**Work instructions**
What you return should be the lines of the data containing "documentation", each in full.

START Records shown

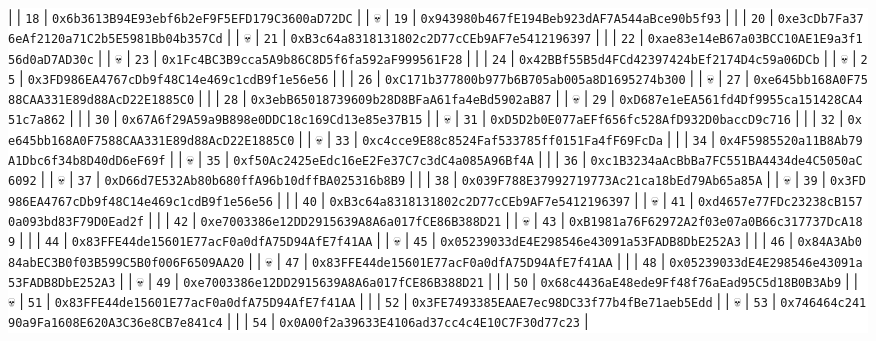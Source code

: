 |  | `18` | `0x6b3613B94E93ebf6b2eF9F5EFD179C3600aD72DC` |
| 💀 | `19` | `0x943980b467fE194Beb923dAF7A544aBce90b5f93` |
|  | `20` | `0xe3cDb7Fa376eAf2120a71C2b5E5981Bb04b357Cd` |
| 💀 | `21` | `0xB3c64a8318131802c2D77cCEb9AF7e5412196397` |
|  | `22` | `0xae83e14eB67a03BCC10AE1E9a3f156d0aD7AD30c` |
| 💀 | `23` | `0x1Fc4BC3B9cca5A9b86C8D5f6fa592aF999561F28` |
|  | `24` | `0x42BBf55B5d4FCd42397424bEf2174D4c59a06DCb` |
| 💀 | `25` | `0x3FD986EA4767cDb9f48C14e469c1cdB9f1e56e56` |
|  | `26` | `0xC171b377800b977b6B705ab005a8D1695274b300` |
| 💀 | `27` | `0xe645bb168A0F7588CAA331E89d88AcD22E1885C0` |
|  | `28` | `0x3ebB65018739609b28D8BFaA61fa4eBd5902aB87` |
| 💀 | `29` | `0xD687e1eEA561fd4Df9955ca151428CA451c7a862` |
|  | `30` | `0x67A6f29A59a9B898e0DDC18c169Cd13e85e37B15` |
| 💀 | `31` | `0xD5D2b0E077aEFf656fc528AfD932D0baccD9c716` |
|  | `32` | `0xe645bb168A0F7588CAA331E89d88AcD22E1885C0` |
| 💀 | `33` | `0xc4cce9E88c8524Faf533785ff0151Fa4fF69FcDa` |
|  | `34` | `0x4F5985520a11B8Ab79A1Dbc6f34b8D40dD6eF69f` |
| 💀 | `35` | `0xf50Ac2425eEdc16eE2Fe37C7c3dC4a085A96Bf4A` |
|  | `36` | `0xc1B3234aAcBbBa7FC551BA4434de4C5050aC6092` |
| 💀 | `37` | `0xD66d7E532Ab80b680ffA96b10dffBA025316b8B9` |
|  | `38` | `0x039F788E37992719773Ac21ca18bEd79Ab65a85A` |
| 💀 | `39` | `0x3FD986EA4767cDb9f48C14e469c1cdB9f1e56e56` |
|  | `40` | `0xB3c64a8318131802c2D77cCEb9AF7e5412196397` |
| 💀 | `41` | `0xd4657e77FDc23238cB1570a093bd83F79D0Ead2f` |
|  | `42` | `0xe7003386e12DD2915639A8A6a017fCE86B388D21` |
| 💀 | `43` | `0xB1981a76F62972A2f03e07a0B66c317737DcA189` |
|  | `44` | `0x83FFE44de15601E77acF0a0dfA75D94AfE7f41AA` |
| 💀 | `45` | `0x05239033dE4E298546e43091a53FADB8DbE252A3` |
|  | `46` | `0x84A3Ab084abEC3B0f03B599C5B0f006F6509AA20` |
| 💀 | `47` | `0x83FFE44de15601E77acF0a0dfA75D94AfE7f41AA` |
|  | `48` | `0x05239033dE4E298546e43091a53FADB8DbE252A3` |
| 💀 | `49` | `0xe7003386e12DD2915639A8A6a017fCE86B388D21` |
|  | `50` | `0x68c4436aE48ede9Ff48f76aEad95C5d18B0B3Ab9` |
| 💀 | `51` | `0x83FFE44de15601E77acF0a0dfA75D94AfE7f41AA` |
|  | `52` | `0x3FE7493385EAAE7ec98DC33f77b4fBe71aeb5Edd` |
| 💀 | `53` | `0x746464c24190a9Fa1608E620A3C36e8CB7e841c4` |
|  | `54` | `0x0A00f2a39633E4106ad37cc4c4E10C7F30d77c23` |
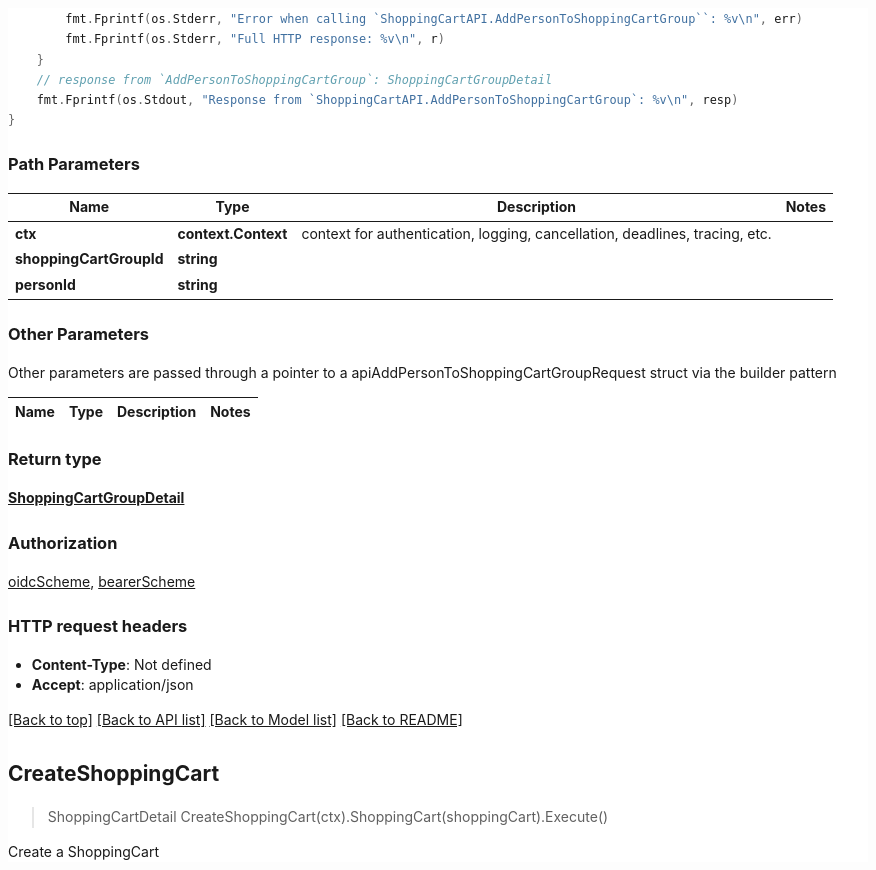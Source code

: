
 ```go
        fmt.Fprintf(os.Stderr, "Error when calling `ShoppingCartAPI.AddPersonToShoppingCartGroup``: %v\n", err)
        fmt.Fprintf(os.Stderr, "Full HTTP response: %v\n", r)
    }
    // response from `AddPersonToShoppingCartGroup`: ShoppingCartGroupDetail
    fmt.Fprintf(os.Stdout, "Response from `ShoppingCartAPI.AddPersonToShoppingCartGroup`: %v\n", resp)
}
```

### Path Parameters


Name | Type | Description  | Notes
------------- | ------------- | ------------- | -------------
**ctx** | **context.Context** | context for authentication, logging, cancellation, deadlines, tracing, etc.
**shoppingCartGroupId** | **string** |  | 
**personId** | **string** |  | 

### Other Parameters

Other parameters are passed through a pointer to a apiAddPersonToShoppingCartGroupRequest struct via the builder pattern


Name | Type | Description  | Notes
------------- | ------------- | ------------- | -------------



### Return type

[**ShoppingCartGroupDetail**](ShoppingCartGroupDetail.md)

### Authorization

[oidcScheme](../README.md#oidcScheme), [bearerScheme](../README.md#bearerScheme)

### HTTP request headers

- **Content-Type**: Not defined
- **Accept**: application/json

[[Back to top]](#) [[Back to API list]](../README.md#documentation-for-api-endpoints)
[[Back to Model list]](../README.md#documentation-for-models)
[[Back to README]](../README.md)


## CreateShoppingCart

> ShoppingCartDetail CreateShoppingCart(ctx).ShoppingCart(shoppingCart).Execute()

Create a ShoppingCart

END Records shown

**Output of the task**
[[Back to top]](#) [[Back to API list]](../README.md#documentation-for-api-endpoints)
[[Back to Model list]](../README.md#documentation-for-models)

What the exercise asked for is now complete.